I watched this kid the other day at the park, couldn't have been more than fourteen, absolutely demolishing this rail that's been eating people alive for years. Clean lines, zero hesitation, the kind of natural flow that makes you remember why you started skating in the first place. Kid was glowing with it. But here's the thing that stuck with me - after he landed it, he pulled his phone out immediately. Not to call someone. Not to actually celebrate. Just to document it. To make it real by turning it into content.
And I'm not trying to be that gatekeeping old head, but I started thinking about how different the whole energy is now compared to when I was coming up. Back then, a trick was just a thing you did. It lived in your body and in the crew's memory. That was enough. You didn't need the internet to validate that it happened. You knew it happened because you felt it, because your boys saw it, because you were already thinking about what comes next.

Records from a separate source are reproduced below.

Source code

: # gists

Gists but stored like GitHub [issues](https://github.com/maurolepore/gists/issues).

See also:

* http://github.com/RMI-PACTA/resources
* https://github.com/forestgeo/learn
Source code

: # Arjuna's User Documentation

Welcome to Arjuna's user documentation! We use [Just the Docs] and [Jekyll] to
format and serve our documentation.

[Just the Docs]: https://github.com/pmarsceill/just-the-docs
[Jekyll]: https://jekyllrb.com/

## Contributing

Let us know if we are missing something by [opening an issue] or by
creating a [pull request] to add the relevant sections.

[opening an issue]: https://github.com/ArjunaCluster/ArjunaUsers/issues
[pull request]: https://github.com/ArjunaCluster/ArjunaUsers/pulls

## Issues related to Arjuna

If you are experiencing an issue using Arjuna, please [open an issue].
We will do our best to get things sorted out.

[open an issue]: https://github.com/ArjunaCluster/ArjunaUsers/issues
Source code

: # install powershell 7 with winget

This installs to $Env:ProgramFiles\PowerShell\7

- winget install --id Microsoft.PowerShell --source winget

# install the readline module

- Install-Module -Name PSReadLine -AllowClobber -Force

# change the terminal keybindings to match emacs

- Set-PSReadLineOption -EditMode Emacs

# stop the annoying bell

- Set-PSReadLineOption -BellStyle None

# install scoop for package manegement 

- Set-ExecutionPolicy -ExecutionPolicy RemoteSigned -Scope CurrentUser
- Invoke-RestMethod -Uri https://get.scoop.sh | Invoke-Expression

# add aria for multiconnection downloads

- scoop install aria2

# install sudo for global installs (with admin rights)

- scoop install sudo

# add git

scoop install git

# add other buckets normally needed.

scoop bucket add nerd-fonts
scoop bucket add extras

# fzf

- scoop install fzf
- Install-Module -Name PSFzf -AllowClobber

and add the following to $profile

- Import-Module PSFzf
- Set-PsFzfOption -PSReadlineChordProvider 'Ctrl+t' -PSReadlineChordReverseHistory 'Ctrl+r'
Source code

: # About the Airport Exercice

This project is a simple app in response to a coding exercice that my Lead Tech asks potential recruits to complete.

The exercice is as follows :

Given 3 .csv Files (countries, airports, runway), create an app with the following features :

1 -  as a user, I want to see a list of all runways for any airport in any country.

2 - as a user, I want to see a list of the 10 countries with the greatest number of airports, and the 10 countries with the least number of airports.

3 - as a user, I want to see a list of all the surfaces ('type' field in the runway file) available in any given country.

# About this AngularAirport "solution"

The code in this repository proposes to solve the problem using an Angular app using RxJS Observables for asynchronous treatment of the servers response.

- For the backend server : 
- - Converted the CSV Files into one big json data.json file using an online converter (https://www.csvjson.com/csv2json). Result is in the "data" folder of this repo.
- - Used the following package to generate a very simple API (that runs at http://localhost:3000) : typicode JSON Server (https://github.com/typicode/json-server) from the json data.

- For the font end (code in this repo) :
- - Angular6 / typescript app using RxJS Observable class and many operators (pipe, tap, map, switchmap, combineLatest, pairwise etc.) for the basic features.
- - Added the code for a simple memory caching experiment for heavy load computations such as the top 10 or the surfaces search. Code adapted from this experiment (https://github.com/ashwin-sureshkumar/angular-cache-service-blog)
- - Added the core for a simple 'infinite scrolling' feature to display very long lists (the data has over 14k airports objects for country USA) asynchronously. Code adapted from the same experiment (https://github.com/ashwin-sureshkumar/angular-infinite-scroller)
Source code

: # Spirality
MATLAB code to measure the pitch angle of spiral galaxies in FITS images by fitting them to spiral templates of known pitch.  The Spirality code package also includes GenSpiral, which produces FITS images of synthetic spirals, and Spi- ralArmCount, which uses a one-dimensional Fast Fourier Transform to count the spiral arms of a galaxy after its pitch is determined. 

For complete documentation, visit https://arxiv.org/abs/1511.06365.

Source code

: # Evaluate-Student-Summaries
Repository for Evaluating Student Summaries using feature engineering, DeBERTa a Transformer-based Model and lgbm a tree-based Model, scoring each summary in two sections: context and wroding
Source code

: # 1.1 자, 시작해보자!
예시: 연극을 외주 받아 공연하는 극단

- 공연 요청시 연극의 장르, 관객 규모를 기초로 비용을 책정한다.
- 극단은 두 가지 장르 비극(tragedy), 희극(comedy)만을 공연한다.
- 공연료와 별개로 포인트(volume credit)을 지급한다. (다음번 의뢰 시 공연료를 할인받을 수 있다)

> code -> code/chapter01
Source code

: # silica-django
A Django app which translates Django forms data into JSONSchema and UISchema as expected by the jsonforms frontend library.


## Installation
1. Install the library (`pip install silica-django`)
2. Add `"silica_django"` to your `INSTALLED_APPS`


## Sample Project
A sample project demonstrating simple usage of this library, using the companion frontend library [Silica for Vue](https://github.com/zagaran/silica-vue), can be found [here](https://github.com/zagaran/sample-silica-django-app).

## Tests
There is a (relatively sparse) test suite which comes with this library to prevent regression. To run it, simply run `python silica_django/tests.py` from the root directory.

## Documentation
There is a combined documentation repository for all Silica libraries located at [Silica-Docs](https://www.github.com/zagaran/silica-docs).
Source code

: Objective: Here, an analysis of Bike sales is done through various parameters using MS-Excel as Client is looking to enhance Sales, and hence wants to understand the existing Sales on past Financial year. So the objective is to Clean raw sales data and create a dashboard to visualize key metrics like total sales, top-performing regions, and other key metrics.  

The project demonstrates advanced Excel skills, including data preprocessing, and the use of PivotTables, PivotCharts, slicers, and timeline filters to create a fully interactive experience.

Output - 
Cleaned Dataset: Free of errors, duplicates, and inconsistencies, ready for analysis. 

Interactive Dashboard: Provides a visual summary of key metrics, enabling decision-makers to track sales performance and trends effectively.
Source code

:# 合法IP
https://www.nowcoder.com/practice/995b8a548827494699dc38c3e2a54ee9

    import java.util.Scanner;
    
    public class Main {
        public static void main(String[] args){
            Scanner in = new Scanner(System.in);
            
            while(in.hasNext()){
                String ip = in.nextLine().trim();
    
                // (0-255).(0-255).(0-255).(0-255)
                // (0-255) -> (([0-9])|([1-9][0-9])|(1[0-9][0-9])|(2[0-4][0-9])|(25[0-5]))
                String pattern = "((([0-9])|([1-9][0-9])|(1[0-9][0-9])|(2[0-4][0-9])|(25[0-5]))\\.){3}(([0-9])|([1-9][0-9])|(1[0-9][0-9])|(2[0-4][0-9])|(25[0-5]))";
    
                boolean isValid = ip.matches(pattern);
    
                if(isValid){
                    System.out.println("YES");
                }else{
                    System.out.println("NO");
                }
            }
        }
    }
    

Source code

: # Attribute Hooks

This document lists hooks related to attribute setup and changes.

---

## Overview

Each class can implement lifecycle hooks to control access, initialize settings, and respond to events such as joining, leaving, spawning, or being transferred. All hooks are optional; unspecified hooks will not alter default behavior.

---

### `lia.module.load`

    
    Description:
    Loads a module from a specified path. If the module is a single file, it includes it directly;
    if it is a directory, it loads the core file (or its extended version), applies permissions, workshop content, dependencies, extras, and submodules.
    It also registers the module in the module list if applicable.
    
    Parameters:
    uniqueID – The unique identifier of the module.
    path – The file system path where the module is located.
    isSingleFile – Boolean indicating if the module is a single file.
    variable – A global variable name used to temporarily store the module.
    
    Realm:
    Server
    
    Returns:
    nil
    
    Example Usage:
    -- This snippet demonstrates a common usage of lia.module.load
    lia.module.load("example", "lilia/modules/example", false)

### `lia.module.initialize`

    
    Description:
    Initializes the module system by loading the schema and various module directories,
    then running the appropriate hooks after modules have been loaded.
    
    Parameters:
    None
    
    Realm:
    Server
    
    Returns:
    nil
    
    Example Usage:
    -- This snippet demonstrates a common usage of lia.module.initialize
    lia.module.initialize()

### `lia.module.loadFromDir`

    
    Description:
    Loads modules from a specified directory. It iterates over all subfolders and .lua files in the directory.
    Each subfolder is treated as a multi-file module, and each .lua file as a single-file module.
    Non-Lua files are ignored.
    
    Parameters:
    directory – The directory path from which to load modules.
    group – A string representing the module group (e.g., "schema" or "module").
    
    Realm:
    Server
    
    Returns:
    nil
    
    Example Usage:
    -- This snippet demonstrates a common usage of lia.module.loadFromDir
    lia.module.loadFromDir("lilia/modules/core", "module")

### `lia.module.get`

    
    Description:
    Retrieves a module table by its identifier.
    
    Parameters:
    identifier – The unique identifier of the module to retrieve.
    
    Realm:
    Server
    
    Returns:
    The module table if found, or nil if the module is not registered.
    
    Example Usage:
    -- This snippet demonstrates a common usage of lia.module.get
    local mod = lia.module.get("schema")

The older skaters I know, the ones who've been at it for like twenty plus years, they all say the same thing when you hang with them long enough. They're watching the skill level skyrocket, which is sick, but they're also watching something else disappear. That thing where you skate because it's genuinely the only place where you feel like yourself. Not a version of yourself that photographs well. Not a self that translates to followers. Just you and the board and what you're actually capable of.
I think what they're trying to tell people is that the thing you're chasing matters way less than the reason you started chasing it. Like, the tricks are dope, for real. The progression is insane compared to even ten years ago. Kids are doing things we thought were impossible. But somewhere between the sponsorship dreams and the algorithm and the pressure to be perpetually progressing, some cats are forgetting to just be a skateboarder. Not a skateboard influencer. Not content. Just someone who rides.
The older heads aren't being salty about your success or your followers or your clips. They're actually just trying to protect something that's harder to see now but still alive if you look for it. It's the part of skateboarding that can't be monetized or quantified or turned into engagement metrics. It's the part that's just yours. The part that doesn't need witnesses to matter.
I'm not saying don't document your progress or don't try to build something off your skills. Money's real, opportunities are real, none of that's fake. But maybe check in with yourself about why you're actually out there. Is it because you genuinely can't not be? Or is it because you're afraid of being invisible? Those are two completely different things, and they lead to completely different lives.